# Karl Anderson a serial cheater and alcoholic according to wife



## RapShepard (Jun 20, 2014)

According to Karl's hot Asian wife he unknowingly butt dialed her at 3AM and she heard women in the background. She said she knows what's going on and is just pleading with her husband to get some help. 



> Husband’s phone accidentally called me at 3 am and woke me up and I heard a lot of commotion in the background and girls laughing. He doesn’t want to tell me the truth of what happened. Who saw him and what did he do in Jacksonville till 3 am?
> 
> Of course I know what he really did! The real matter is that he has a drinking problem that he won’t admit and refuses to get real help. Maybe you all can help! Alcoholism really tears families apart and sometimes you gotta go extreme like this to save someone











Karl Anderson's Wife Puts Him On Blast After Catching Him With Other Women


There is some major drama going on in the Anderson household. Karl Anderson's wife called him out in a big way on social media once again. This time she




www.ringsidenews.com





Karl Anderson is doing his best to bring back those old school vibes. Should we condemn him or congratulate him for his efforts to bring back old school vibes


----------



## shandcraig (Mar 23, 2008)

Let's just go ahead and cancel him for his personal life.


----------



## Kopros_The_Great (Jun 26, 2014)

Holy shit, if it's so bad just leave him instead of waving your dirty laundry through the internet for everyone to smell. Have some dignity, woman.


----------



## 5 Star Giulia ⭐⭐⭐⭐⭐ (Apr 21, 2014)

RapShepard said:


> According to Karl's hot Asian wife he unknowingly butt dialed her at 3AM and she heard women in the background. She said she knows what's going on and is just pleading with her husband to get some help.
> 
> 
> 
> ...


*Well, we just saw Paul Pierce get fired from ESPN for cheating on his wife with strippers on Instagram live while smoking weed, so if he gets in trouble for this, it wouldn't surprise me.

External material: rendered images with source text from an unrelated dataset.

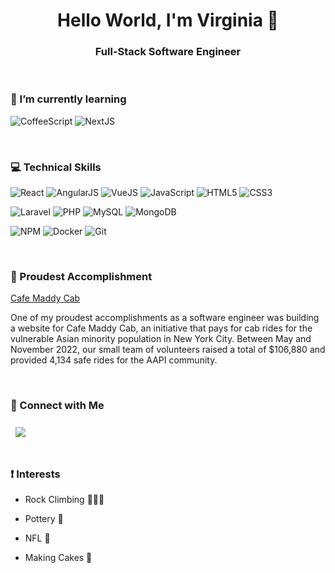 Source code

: <h1 align="center">
Hello World, I'm Virginia 👋
</h1>

<h3 align="center">
Full-Stack Software Engineer
</h3>

</br>

<h3>
🌱 I’m currently learning
</h3>

![CoffeeScript](https://img.shields.io/badge/CoffeeScript-2F2625?style=for-the-badge&logo=CoffeeScript&logoColor=white)
![NextJS](https://img.shields.io/badge/next.js-000000?style=for-the-badge&logo=nextdotjs&logoColor=white)


</br>

<h3>
💻 Technical Skills
</h3>

<!-- Frontend Skills -->
![React](https://img.shields.io/badge/react-%2320232a.svg?style=for-the-badge&logo=react&logoColor=%2361DAFB)
![AngularJS](https://img.shields.io/badge/AngularJS-E23237?style=for-the-badge&logo=angularjs&logoColor=white)
![VueJS](https://img.shields.io/badge/Vue.js-35495E?style=for-the-badge&logo=vuedotjs&logoColor=4FC08D)
![JavaScript](https://img.shields.io/badge/javascript-%23323330.svg?style=for-the-badge&logo=javascript&logoColor=%23F7DF1E)
![HTML5](https://img.shields.io/badge/html5-%23E34F26.svg?style=for-the-badge&logo=html5&logoColor=white)
![CSS3](https://img.shields.io/badge/CSS3-1572B6?style=for-the-badge&logo=css3&logoColor=white)


<!-- Backend Skills -->
![Laravel](https://img.shields.io/badge/Laravel-FF2D20?style=for-the-badge&logo=laravel&logoColor=white)
![PHP](https://img.shields.io/badge/PHP-777BB4?style=for-the-badge&logo=php&logoColor=white)
![MySQL](https://img.shields.io/badge/MySQL-005C84?style=for-the-badge&logo=mysql&logoColor=white)
![MongoDB](https://img.shields.io/badge/MongoDB-4EA94B?style=for-the-badge&logo=mongodb&logoColor=white)


<!-- Other Skills -->
![NPM](https://img.shields.io/badge/npm-CB3837?style=for-the-badge&logo=npm&logoColor=white)
![Docker](https://img.shields.io/badge/Docker-2CA5E0?style=for-the-badge&logo=docker&logoColor=white)
![Git](https://img.shields.io/badge/GIT-E44C30?style=for-the-badge&logo=git&logoColor=white)

</br>

<h3>
🏅 Proudest Accomplishment
</h3>
<a href="https://cafemaddycab.org/">
  Cafe Maddy Cab
</a>

One of my proudest accomplishments as a software engineer was building a website for Cafe Maddy Cab, an initiative that pays for cab rides for the vulnerable Asian minority population in New York City. Between May and November 2022, our small team of volunteers raised a total of $106,880 and provided 4,134 safe rides for the AAPI community.

</br>

<h3>
🤝 Connect with Me
</h3>
<a href="https://www.linkedin.com/in/virginia-cheng/">
  <img align="center" style="margin:0.5rem" src="https://img.shields.io/badge/LinkedIn-0077B5?style=for-the-badge&logo=linkedin&logoColor=white" />
</a>

</br>
</br>

<h3>
❗️ Interests
</h3>

- Rock Climbing 🧗🏻‍♀️

- Pottery 🏺

- NFL 🏈

- Making Cakes 🎂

Edit: I just remembered he worked for Impact and not AEW. He'll be fine.*


----------



## Stellar (May 30, 2016)

The wife needs to actually do something instead of telling everyone on the internet of their private business. I was surprised recently when I read that Karl and his wife were still together after the last drama of her suspecting that he is a cheater. DO SOMETHING if he isn't loyal or has some other issue.


----------



## 5 Star Giulia ⭐⭐⭐⭐⭐ (Apr 21, 2014)

Southerner said:


> The wife needs to actually do something instead of telling everyone on the internet of their private business. I was surprised recently when I read that Karl and his wife were still together after the last drama of her suspecting that he is a cheater. DO SOMETHING if he isn't loyal or has some other issue.


*She's most definitely financially dependent on him. I'm not sure if he has a prenup or not, but she probably thinks she's screwed if she leaves him.*


----------



## RainmakerV2 (Nov 8, 2017)

The same thing happened last year and she drug him through the mud online, posting pics of him sleeping while she wrote cheater all over his face. Then she forgave him. Here we are again apparently.


----------



## Outlaw91 (Mar 31, 2011)

LOL butt dialing 
What kind of phone does he have?


----------



## RamPaige (Jun 10, 2017)

At least Karl has better game then Bill Gates. He can actually attract women to cheat on his wife with, unlike Bill Gates. lol

I'm guessing Karl is a lot like Batista, or most guys actually. He never thought he'd be in position to get the sex he's getting now, which is why he's cheating so frequently on his wife. 

I'll never understand why men are so afraid of telling women they're dealing with that they want to have sex with other women. It makes relationships that much easier because then you don't have to cheat. Karl wouldn't have his wife going on a twitter tirade or drawing "cheater" and "asshole" on his face if that were the case.


----------



## stew mack (Apr 24, 2013)

RapShepard said:


> According to Karl's hot Asian wife he unknowingly butt dialed her at 3AM and she heard women in the background. She said she knows what's going on and is just pleading with her husband to get some help.
> 
> 
> 
> ...




the dude couldnt cut a promo without mentioning his hot asian wife... who is coincidentally no where near as hot as most the chicks in the WWE! karl anderson sucks!


----------



## One Shed (Jan 7, 2014)

Wait until they hear about Flair.


----------



## yeahright2 (Feb 11, 2011)

He´s with Impact. Nothing will come out of it in regards to termination of contract or other punishment..
And nothing should, as long as it doesn´t affect his work. What he does in his spare time is his own decision if it´s not illegal.. He might be a piece of trash, but that´s his own affair (no pun)


stew mack said:


> the dude couldnt cut a promo without mentioning his hot asian wife... who is coincidentally no where near as hot as most the chicks in the WWE! karl anderson sucks!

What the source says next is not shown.